Problem requirements
Within the records, which lines hold the string "progress"? Report each one by copying it.
═════ Recorded information
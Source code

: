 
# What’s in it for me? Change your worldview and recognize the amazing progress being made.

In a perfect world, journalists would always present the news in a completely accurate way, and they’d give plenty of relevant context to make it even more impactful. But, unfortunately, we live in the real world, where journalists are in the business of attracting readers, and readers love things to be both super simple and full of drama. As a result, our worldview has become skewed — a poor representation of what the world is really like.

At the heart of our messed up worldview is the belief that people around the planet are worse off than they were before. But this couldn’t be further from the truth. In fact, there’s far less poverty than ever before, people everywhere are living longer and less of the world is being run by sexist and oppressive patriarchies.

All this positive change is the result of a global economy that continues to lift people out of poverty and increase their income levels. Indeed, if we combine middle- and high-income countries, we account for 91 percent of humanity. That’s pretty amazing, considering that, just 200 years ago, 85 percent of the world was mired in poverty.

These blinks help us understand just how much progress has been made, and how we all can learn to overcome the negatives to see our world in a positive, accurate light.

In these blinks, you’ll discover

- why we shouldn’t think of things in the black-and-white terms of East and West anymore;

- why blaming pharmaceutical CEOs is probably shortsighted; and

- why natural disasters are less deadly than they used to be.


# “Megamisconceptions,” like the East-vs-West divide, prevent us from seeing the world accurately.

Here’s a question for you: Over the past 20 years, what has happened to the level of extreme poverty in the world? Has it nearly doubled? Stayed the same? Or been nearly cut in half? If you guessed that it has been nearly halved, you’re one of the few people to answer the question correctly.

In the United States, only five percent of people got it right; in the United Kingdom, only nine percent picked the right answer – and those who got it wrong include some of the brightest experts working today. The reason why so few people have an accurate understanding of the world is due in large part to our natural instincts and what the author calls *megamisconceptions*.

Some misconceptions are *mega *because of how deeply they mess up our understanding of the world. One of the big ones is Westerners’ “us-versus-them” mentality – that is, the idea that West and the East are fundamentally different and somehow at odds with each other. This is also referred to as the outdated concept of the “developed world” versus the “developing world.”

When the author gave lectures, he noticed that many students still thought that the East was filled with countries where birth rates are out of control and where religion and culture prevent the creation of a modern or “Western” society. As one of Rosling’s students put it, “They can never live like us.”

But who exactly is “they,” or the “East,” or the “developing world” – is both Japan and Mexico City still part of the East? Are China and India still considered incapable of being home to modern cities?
══════════
═════ Recorded information
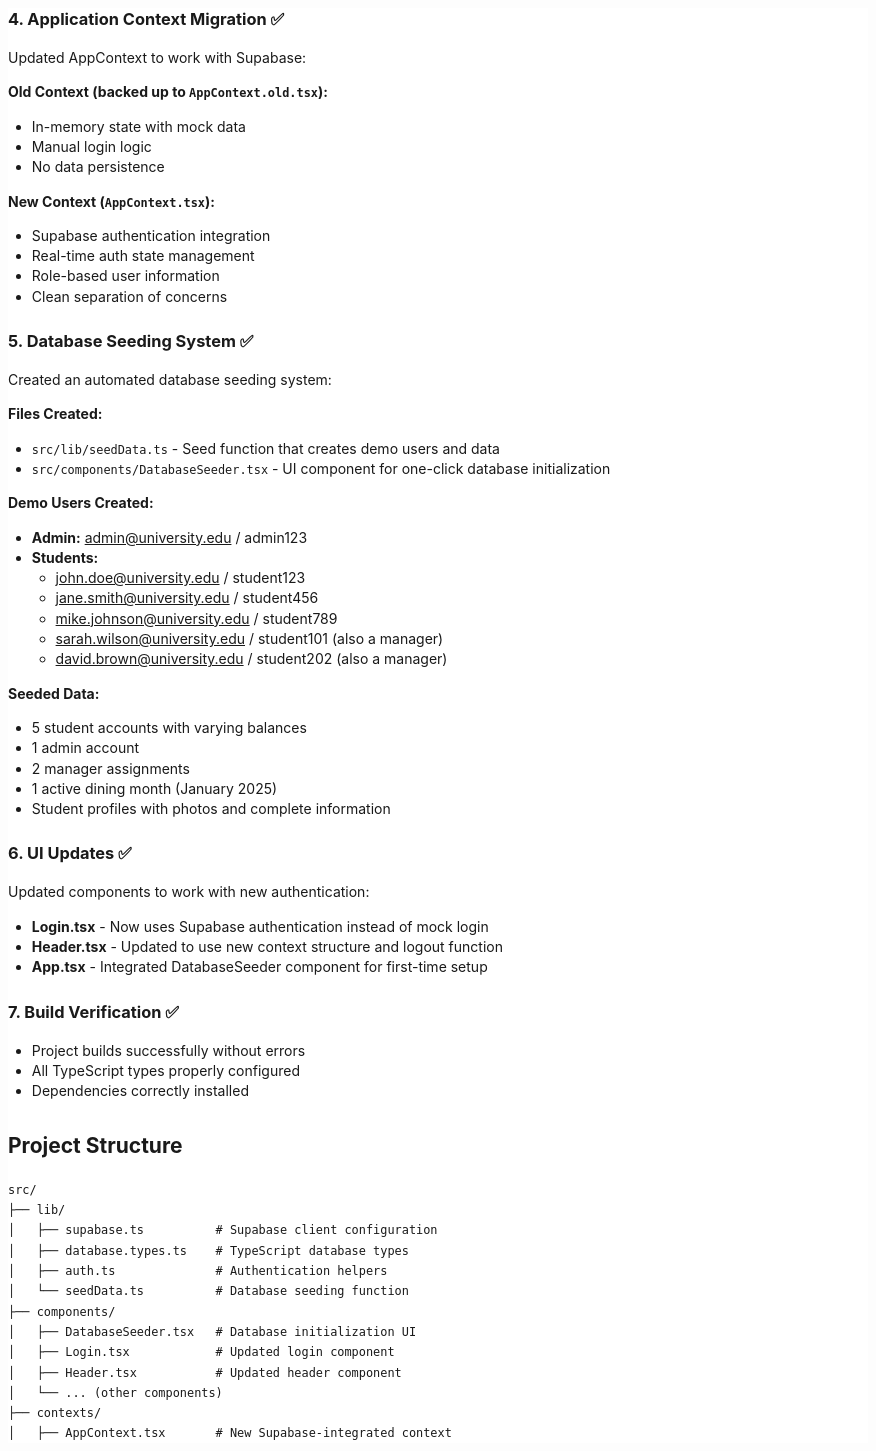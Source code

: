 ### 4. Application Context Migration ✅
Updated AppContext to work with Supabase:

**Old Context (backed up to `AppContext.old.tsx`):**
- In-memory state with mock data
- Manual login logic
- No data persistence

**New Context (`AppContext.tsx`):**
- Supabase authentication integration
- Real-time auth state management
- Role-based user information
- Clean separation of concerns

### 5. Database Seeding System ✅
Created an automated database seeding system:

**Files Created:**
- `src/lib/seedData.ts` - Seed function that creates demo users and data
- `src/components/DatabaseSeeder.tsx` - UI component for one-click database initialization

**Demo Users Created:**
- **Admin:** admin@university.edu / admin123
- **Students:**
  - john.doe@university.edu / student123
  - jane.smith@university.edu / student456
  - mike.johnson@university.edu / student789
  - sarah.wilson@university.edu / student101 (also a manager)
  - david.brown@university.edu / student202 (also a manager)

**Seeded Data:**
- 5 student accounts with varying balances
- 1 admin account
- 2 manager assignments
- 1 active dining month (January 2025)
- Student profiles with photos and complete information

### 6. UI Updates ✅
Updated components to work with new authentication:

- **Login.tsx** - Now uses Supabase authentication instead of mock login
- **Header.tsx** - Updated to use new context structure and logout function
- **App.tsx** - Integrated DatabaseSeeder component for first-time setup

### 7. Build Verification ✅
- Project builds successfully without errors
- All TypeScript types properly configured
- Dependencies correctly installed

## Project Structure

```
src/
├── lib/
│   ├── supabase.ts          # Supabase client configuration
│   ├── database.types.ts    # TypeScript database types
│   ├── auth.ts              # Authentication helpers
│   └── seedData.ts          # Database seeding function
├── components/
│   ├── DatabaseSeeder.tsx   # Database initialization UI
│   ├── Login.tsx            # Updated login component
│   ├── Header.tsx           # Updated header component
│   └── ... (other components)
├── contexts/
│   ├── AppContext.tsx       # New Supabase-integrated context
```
══════════
Problem solution
# What’s in it for me? Change your worldview and recognize the amazing progress being made.
These blinks help us understand just how much progress has been made, and how we all can learn to overcome the negatives to see our world in a positive, accurate light.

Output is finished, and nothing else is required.